(TASK DIRECTIONS) In full and word for word, print the data below.

Stored data
--- START ---

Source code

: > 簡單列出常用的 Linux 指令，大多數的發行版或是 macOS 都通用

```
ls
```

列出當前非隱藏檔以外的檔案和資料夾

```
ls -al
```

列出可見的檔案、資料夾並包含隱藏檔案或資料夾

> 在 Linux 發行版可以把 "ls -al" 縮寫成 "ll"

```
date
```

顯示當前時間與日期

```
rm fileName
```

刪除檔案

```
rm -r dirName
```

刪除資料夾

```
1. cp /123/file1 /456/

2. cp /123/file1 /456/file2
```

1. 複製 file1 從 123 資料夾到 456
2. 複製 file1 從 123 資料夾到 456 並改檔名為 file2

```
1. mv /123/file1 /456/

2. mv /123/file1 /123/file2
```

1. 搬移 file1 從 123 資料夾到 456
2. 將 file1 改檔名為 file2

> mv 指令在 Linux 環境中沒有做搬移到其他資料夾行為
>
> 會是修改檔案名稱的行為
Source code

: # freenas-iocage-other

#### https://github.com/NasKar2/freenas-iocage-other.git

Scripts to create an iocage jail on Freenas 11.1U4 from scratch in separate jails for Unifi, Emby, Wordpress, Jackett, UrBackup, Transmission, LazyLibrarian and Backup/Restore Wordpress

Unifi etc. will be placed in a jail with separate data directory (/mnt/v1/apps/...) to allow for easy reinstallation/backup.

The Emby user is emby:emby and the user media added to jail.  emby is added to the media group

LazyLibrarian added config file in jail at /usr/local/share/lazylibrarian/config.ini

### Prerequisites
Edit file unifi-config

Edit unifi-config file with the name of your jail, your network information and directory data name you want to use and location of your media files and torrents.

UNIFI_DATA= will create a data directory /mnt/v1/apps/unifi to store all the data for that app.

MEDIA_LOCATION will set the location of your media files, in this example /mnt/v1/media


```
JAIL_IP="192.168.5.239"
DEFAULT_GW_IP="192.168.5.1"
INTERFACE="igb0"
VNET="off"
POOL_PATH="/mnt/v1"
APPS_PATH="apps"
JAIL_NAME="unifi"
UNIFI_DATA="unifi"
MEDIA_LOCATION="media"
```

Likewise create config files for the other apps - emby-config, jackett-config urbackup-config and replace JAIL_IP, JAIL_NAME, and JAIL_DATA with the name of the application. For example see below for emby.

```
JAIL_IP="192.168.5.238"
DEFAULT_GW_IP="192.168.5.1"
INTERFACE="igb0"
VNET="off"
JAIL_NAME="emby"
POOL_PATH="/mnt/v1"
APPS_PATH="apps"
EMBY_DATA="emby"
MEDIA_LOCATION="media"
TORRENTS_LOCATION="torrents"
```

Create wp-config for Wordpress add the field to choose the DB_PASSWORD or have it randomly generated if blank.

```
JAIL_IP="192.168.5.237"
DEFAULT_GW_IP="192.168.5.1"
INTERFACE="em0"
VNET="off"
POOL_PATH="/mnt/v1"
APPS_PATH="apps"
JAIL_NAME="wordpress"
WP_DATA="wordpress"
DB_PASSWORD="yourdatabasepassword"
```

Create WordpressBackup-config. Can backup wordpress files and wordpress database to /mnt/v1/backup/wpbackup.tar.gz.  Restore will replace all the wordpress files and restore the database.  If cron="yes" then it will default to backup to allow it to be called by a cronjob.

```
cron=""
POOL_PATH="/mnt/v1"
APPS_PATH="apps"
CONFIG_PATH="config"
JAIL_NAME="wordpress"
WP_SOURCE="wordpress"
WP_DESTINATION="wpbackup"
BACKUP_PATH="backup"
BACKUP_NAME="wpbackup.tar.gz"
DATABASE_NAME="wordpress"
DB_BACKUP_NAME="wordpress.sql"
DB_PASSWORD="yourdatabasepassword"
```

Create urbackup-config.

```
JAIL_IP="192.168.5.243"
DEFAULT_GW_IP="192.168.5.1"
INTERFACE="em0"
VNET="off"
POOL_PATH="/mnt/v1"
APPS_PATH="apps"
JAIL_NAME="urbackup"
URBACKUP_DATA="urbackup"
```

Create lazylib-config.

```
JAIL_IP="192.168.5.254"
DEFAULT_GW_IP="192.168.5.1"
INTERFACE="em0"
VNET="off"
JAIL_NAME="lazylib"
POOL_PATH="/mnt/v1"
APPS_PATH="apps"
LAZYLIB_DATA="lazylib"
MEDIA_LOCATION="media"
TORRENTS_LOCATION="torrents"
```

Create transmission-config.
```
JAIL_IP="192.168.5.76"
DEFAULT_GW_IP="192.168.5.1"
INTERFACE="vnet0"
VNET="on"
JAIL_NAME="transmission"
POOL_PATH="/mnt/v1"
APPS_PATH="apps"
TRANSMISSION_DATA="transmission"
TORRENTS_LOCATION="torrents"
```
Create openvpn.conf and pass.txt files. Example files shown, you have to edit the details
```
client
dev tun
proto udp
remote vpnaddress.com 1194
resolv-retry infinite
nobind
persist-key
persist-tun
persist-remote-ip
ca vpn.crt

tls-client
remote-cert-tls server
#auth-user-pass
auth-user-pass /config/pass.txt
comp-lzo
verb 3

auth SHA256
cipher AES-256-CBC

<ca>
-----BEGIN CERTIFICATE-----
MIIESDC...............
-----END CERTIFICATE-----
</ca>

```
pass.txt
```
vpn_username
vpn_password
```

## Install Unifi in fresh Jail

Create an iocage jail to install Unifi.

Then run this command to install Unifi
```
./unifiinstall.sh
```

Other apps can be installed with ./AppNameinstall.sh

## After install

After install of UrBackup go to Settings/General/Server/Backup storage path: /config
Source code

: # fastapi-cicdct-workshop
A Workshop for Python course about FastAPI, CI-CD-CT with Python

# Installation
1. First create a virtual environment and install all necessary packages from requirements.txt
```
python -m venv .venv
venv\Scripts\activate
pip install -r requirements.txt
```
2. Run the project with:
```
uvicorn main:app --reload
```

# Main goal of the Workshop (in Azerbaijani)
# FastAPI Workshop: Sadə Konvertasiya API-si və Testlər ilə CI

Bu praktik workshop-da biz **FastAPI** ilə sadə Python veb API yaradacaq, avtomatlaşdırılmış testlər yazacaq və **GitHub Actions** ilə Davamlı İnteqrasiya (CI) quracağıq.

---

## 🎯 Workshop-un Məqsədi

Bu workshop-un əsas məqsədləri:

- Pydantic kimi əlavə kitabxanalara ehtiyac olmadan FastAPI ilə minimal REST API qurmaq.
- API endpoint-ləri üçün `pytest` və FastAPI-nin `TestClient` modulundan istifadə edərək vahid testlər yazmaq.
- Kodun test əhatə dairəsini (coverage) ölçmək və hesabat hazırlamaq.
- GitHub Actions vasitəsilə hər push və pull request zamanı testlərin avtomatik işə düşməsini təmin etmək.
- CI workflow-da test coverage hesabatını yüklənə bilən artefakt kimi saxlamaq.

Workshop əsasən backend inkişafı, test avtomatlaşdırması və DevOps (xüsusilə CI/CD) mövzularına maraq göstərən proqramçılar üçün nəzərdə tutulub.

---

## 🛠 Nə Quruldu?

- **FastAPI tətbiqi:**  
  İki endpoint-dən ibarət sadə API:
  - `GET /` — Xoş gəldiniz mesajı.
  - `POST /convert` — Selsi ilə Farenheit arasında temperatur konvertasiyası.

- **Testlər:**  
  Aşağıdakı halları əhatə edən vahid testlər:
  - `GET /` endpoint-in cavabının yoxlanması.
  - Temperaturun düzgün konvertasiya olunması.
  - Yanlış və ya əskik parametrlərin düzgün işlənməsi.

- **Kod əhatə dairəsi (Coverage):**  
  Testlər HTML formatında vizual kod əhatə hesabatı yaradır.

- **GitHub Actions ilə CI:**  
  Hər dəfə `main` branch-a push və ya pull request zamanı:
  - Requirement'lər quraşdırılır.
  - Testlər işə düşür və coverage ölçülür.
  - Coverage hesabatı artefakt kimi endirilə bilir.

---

--- END ---

(EXERCISE SOLUTION)
Source code

: > 簡單列出常用的 Linux 指令，大多數的發行版或是 macOS 都通用

```
ls
```

列出當前非隱藏檔以外的檔案和資料夾

```
ls -al
```

列出可見的檔案、資料夾並包含隱藏檔案或資料夾

> 在 Linux 發行版可以把 "ls -al" 縮寫成 "ll"

```
date
```

顯示當前時間與日期

```
rm fileName
```

刪除檔案

```
rm -r dirName
```

刪除資料夾

```
1. cp /123/file1 /456/

2. cp /123/file1 /456/file2
```

1. 複製 file1 從 123 資料夾到 456
2. 複製 file1 從 123 資料夾到 456 並改檔名為 file2

```
1. mv /123/file1 /456/

2. mv /123/file1 /123/file2
```

1. 搬移 file1 從 123 資料夾到 456
2. 將 file1 改檔名為 file2

> mv 指令在 Linux 環境中沒有做搬移到其他資料夾行為
>
> 會是修改檔案名稱的行為
Source code

: # freenas-iocage-other

#### https://github.com/NasKar2/freenas-iocage-other.git

Scripts to create an iocage jail on Freenas 11.1U4 from scratch in separate jails for Unifi, Emby, Wordpress, Jackett, UrBackup, Transmission, LazyLibrarian and Backup/Restore Wordpress

Unifi etc. will be placed in a jail with separate data directory (/mnt/v1/apps/...) to allow for easy reinstallation/backup.

The Emby user is emby:emby and the user media added to jail.  emby is added to the media group

LazyLibrarian added config file in jail at /usr/local/share/lazylibrarian/config.ini

### Prerequisites
Edit file unifi-config

Edit unifi-config file with the name of your jail, your network information and directory data name you want to use and location of your media files and torrents.

UNIFI_DATA= will create a data directory /mnt/v1/apps/unifi to store all the data for that app.

MEDIA_LOCATION will set the location of your media files, in this example /mnt/v1/media


```
JAIL_IP="192.168.5.239"
DEFAULT_GW_IP="192.168.5.1"
INTERFACE="igb0"
VNET="off"
POOL_PATH="/mnt/v1"
APPS_PATH="apps"
JAIL_NAME="unifi"
UNIFI_DATA="unifi"
MEDIA_LOCATION="media"
```

Likewise create config files for the other apps - emby-config, jackett-config urbackup-config and replace JAIL_IP, JAIL_NAME, and JAIL_DATA with the name of the application. For example see below for emby.

```
JAIL_IP="192.168.5.238"
DEFAULT_GW_IP="192.168.5.1"
INTERFACE="igb0"
VNET="off"
JAIL_NAME="emby"
POOL_PATH="/mnt/v1"
APPS_PATH="apps"
EMBY_DATA="emby"
MEDIA_LOCATION="media"
TORRENTS_LOCATION="torrents"
```

Create wp-config for Wordpress add the field to choose the DB_PASSWORD or have it randomly generated if blank.

```
JAIL_IP="192.168.5.237"
DEFAULT_GW_IP="192.168.5.1"
INTERFACE="em0"
VNET="off"
POOL_PATH="/mnt/v1"
APPS_PATH="apps"
JAIL_NAME="wordpress"
WP_DATA="wordpress"
DB_PASSWORD="yourdatabasepassword"
```

Create WordpressBackup-config. Can backup wordpress files and wordpress database to /mnt/v1/backup/wpbackup.tar.gz.  Restore will replace all the wordpress files and restore the database.  If cron="yes" then it will default to backup to allow it to be called by a cronjob.

```
cron=""
POOL_PATH="/mnt/v1"
APPS_PATH="apps"
CONFIG_PATH="config"
JAIL_NAME="wordpress"
WP_SOURCE="wordpress"
WP_DESTINATION="wpbackup"
BACKUP_PATH="backup"
BACKUP_NAME="wpbackup.tar.gz"
DATABASE_NAME="wordpress"
DB_BACKUP_NAME="wordpress.sql"
DB_PASSWORD="yourdatabasepassword"
```

Create urbackup-config.

```
JAIL_IP="192.168.5.243"
DEFAULT_GW_IP="192.168.5.1"
INTERFACE="em0"
VNET="off"
POOL_PATH="/mnt/v1"
APPS_PATH="apps"
JAIL_NAME="urbackup"
URBACKUP_DATA="urbackup"
```

Create lazylib-config.

```
JAIL_IP="192.168.5.254"
DEFAULT_GW_IP="192.168.5.1"
INTERFACE="em0"
VNET="off"
JAIL_NAME="lazylib"
POOL_PATH="/mnt/v1"
APPS_PATH="apps"
LAZYLIB_DATA="lazylib"
MEDIA_LOCATION="media"
TORRENTS_LOCATION="torrents"
```

Create transmission-config.
```
JAIL_IP="192.168.5.76"
DEFAULT_GW_IP="192.168.5.1"
INTERFACE="vnet0"
VNET="on"
JAIL_NAME="transmission"
POOL_PATH="/mnt/v1"
APPS_PATH="apps"
TRANSMISSION_DATA="transmission"
TORRENTS_LOCATION="torrents"
```
Create openvpn.conf and pass.txt files. Example files shown, you have to edit the details
```
client
dev tun
proto udp
remote vpnaddress.com 1194
resolv-retry infinite
nobind
persist-key
persist-tun
persist-remote-ip
ca vpn.crt

tls-client
remote-cert-tls server
#auth-user-pass
auth-user-pass /config/pass.txt
comp-lzo
verb 3

auth SHA256
cipher AES-256-CBC

<ca>
-----BEGIN CERTIFICATE-----
MIIESDC...............
-----END CERTIFICATE-----
</ca>

```
pass.txt
```
vpn_username
vpn_password
```

## Install Unifi in fresh Jail

Create an iocage jail to install Unifi.

Then run this command to install Unifi
```
./unifiinstall.sh
```

Other apps can be installed with ./AppNameinstall.sh

## After install

After install of UrBackup go to Settings/General/Server/Backup storage path: /config
Source code

: # fastapi-cicdct-workshop
A Workshop for Python course about FastAPI, CI-CD-CT with Python

# Installation
1. First create a virtual environment and install all necessary packages from requirements.txt
```
python -m venv .venv
venv\Scripts\activate
pip install -r requirements.txt
```
2. Run the project with:
```
uvicorn main:app --reload
```

# Main goal of the Workshop (in Azerbaijani)
# FastAPI Workshop: Sadə Konvertasiya API-si və Testlər ilə CI

Bu praktik workshop-da biz **FastAPI** ilə sadə Python veb API yaradacaq, avtomatlaşdırılmış testlər yazacaq və **GitHub Actions** ilə Davamlı İnteqrasiya (CI) quracağıq.

---

## 🎯 Workshop-un Məqsədi

Bu workshop-un əsas məqsədləri:

- Pydantic kimi əlavə kitabxanalara ehtiyac olmadan FastAPI ilə minimal REST API qurmaq.
- API endpoint-ləri üçün `pytest` və FastAPI-nin `TestClient` modulundan istifadə edərək vahid testlər yazmaq.
- Kodun test əhatə dairəsini (coverage) ölçmək və hesabat hazırlamaq.
- GitHub Actions vasitəsilə hər push və pull request zamanı testlərin avtomatik işə düşməsini təmin etmək.
- CI workflow-da test coverage hesabatını yüklənə bilən artefakt kimi saxlamaq.

Workshop əsasən backend inkişafı, test avtomatlaşdırması və DevOps (xüsusilə CI/CD) mövzularına maraq göstərən proqramçılar üçün nəzərdə tutulub.

---

## 🛠 Nə Quruldu?

- **FastAPI tətbiqi:**  
  İki endpoint-dən ibarət sadə API:
  - `GET /` — Xoş gəldiniz mesajı.
  - `POST /convert` — Selsi ilə Farenheit arasında temperatur konvertasiyası.

- **Testlər:**  
  Aşağıdakı halları əhatə edən vahid testlər:
  - `GET /` endpoint-in cavabının yoxlanması.
  - Temperaturun düzgün konvertasiya olunması.
  - Yanlış və ya əskik parametrlərin düzgün işlənməsi.

- **Kod əhatə dairəsi (Coverage):**  
  Testlər HTML formatında vizual kod əhatə hesabatı yaradır.

- **GitHub Actions ilə CI:**  
  Hər dəfə `main` branch-a push və ya pull request zamanı:
  - Requirement'lər quraşdırılır.
  - Testlər işə düşür və coverage ölçülür.
  - Coverage hesabatı artefakt kimi endirilə bilir.

---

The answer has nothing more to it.